Pause après plusieurs fins de semaines à Paris. Des répétitions, des retrouvailles, un marché de la poésie — un marché effleuré, quelques rencontres choisies. De retour, le secours du jardin. Je vais et viens du dedans au dehors en traînant mes questions : comment prendre les choses une par une ? Trouver du temps pour penser ? Faire de la place ? Une sensation de vide ou de trop plein, ce qui revient au même. J’ai compté ce week-end les Orchis (pyramidaliset les Ophrys abeille (apifera) particulièrement abondantes cette année dans les zones non tondues du jardin — plus de 200 pieds de chaque espèce alors qu’on dit l’Ophrys rare en Bretagne. Il suffit certainement d’arrêter de vouloir tout ordonner. Je me suis endormie dehors plusieurs fois en lisant Le Mont Analogue, comme si la pause elle-même produisait l'épuisement. Sous le figuier, un air chaud et frais, mal mélangé, a produit sur moi par je ne sais quelle étrangeté la sensation d’un souvenir lointain, sans image. J’en ai rêvé la nuit suivante et le rêve a pris la forme d’un désir d’écriture, à la fois neuf et revenu de loin (frais et chaud). Un désir de poème à retenir à tout prix. Des mots comme des bouées écrits sur la première surface venue. Était-ce un portail, une porte ? Puis je me revois cherchant un carnet chez un buraliste. 




6.06.2023

Démarrer lentement

 

Lundi 5 juin

Démarrer lentement, comme un lundi, après avoir enseigné tout le samedi à Paris. Un dernier atelier d’écriture au Musée d'Art Moderne pour ouvrir un espace de rencontre entre les œuvres et le texte, et toujours le même plaisir à cet accompagnement avec les étudiantes. Je le sens plus vivement chaque fois que cela se termine. Encore quelques mémoires à lire, quelques soutenances, des choses qui s'étaleront dans l'été, sans salaire. Ce que c’est qu’être sur les bords, de vacations en petits contrats, sur le bord de trouver un accord avec l’université.
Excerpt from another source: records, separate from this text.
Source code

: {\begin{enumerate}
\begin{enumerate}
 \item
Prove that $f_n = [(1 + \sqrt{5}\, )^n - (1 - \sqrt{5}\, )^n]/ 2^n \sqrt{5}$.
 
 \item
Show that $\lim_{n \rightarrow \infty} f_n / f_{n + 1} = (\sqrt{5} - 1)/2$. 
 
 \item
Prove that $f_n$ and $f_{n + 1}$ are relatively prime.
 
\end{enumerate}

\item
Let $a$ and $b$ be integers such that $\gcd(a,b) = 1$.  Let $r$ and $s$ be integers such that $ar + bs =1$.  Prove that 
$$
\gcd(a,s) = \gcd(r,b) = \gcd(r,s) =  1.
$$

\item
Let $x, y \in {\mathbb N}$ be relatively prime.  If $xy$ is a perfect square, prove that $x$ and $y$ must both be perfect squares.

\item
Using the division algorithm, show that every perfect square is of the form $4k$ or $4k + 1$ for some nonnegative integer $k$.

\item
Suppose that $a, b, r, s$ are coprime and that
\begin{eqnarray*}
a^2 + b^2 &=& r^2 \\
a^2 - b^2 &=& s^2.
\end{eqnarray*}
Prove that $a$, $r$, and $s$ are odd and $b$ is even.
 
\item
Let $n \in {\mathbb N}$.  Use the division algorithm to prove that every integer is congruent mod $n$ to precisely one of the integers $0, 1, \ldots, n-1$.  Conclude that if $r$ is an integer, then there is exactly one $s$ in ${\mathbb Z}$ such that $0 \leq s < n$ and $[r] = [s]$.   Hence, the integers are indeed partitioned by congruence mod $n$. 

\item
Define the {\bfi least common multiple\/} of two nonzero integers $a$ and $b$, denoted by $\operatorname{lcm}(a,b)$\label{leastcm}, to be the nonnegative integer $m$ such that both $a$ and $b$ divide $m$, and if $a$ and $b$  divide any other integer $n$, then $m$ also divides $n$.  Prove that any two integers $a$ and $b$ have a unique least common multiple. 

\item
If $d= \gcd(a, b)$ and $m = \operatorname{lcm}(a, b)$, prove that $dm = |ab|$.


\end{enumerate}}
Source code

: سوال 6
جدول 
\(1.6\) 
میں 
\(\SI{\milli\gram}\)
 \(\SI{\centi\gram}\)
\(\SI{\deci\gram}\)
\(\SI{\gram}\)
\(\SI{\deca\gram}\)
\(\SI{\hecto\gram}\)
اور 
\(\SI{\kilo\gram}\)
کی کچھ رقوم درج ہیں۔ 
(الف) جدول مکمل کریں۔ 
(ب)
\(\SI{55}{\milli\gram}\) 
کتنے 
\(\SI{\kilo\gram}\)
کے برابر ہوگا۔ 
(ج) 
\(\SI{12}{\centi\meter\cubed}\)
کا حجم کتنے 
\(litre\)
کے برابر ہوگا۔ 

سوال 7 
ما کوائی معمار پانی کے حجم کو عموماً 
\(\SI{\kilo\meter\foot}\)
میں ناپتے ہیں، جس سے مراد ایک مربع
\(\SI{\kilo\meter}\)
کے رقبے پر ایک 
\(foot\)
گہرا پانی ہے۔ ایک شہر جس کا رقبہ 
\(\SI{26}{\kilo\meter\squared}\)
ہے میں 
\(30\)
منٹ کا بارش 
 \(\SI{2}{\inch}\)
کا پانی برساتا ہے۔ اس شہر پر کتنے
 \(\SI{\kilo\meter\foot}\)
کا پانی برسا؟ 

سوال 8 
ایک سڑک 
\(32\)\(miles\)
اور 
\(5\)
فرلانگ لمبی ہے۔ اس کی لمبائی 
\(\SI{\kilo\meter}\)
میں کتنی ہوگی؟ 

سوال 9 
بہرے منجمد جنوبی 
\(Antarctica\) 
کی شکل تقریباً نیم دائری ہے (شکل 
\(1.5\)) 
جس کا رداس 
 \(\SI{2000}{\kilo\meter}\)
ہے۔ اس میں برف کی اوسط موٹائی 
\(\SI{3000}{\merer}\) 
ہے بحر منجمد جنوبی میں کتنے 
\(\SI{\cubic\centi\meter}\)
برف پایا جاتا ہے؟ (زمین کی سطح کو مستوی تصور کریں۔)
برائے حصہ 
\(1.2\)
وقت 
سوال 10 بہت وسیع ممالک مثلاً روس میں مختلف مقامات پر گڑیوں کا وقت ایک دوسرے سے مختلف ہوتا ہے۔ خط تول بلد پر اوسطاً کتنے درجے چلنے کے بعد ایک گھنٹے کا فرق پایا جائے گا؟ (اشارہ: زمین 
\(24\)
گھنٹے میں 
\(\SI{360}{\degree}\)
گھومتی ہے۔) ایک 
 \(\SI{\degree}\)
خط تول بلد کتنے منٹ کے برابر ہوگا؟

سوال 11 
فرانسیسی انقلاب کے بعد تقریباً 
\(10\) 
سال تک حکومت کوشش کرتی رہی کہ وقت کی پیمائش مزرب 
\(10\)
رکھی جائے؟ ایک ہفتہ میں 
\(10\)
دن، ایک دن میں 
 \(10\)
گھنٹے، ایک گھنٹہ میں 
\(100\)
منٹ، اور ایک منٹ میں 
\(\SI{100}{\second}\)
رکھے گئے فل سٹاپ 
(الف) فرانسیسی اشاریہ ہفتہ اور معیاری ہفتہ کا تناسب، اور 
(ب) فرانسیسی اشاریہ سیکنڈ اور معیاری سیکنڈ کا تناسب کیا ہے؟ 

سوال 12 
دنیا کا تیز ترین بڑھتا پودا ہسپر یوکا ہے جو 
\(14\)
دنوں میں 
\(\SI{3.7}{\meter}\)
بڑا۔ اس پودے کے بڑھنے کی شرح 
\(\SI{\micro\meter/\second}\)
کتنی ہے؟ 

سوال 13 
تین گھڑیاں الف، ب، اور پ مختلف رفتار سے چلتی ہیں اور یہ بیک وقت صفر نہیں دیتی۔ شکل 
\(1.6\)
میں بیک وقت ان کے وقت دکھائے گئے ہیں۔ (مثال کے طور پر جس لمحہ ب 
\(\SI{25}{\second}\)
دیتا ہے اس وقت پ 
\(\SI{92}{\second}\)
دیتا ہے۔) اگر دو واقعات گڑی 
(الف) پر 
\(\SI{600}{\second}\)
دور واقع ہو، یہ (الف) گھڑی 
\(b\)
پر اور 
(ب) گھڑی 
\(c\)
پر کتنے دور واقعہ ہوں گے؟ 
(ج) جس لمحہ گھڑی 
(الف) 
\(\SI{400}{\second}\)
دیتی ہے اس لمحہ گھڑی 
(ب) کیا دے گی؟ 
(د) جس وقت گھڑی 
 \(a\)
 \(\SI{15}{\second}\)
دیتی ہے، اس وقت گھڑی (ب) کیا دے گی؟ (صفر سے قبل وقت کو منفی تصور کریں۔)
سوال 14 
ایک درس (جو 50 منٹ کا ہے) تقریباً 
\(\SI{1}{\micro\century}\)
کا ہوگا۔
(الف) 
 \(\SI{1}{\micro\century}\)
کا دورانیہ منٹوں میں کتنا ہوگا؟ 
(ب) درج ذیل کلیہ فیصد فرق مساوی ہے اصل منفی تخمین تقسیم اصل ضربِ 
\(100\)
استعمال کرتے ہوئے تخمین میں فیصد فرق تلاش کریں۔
Démarrer lentement, comme un lundi, avec l'écoute des enregistrements de Paysage augmenté — la lecture accompagnée de la musique électroacoustique de Michel Bertier, nos répétitions pour le festival des poésies contemporaines "Et Dire Et Ouïssance", à Brocéliande, dans quelques semaines. Démarrer lentement malgré le printemps qui s’infiltre, malgré la beauté au dehors, les rosiers au jardin, machines à fabriquer du rose, la mer fraiche, la saison des baignades ... Ici il faut des points de suspension car il y a trop à regarder, trop à faire, la vie toujours intense propose, comment dès lors isoler, choisir, comment refuser ?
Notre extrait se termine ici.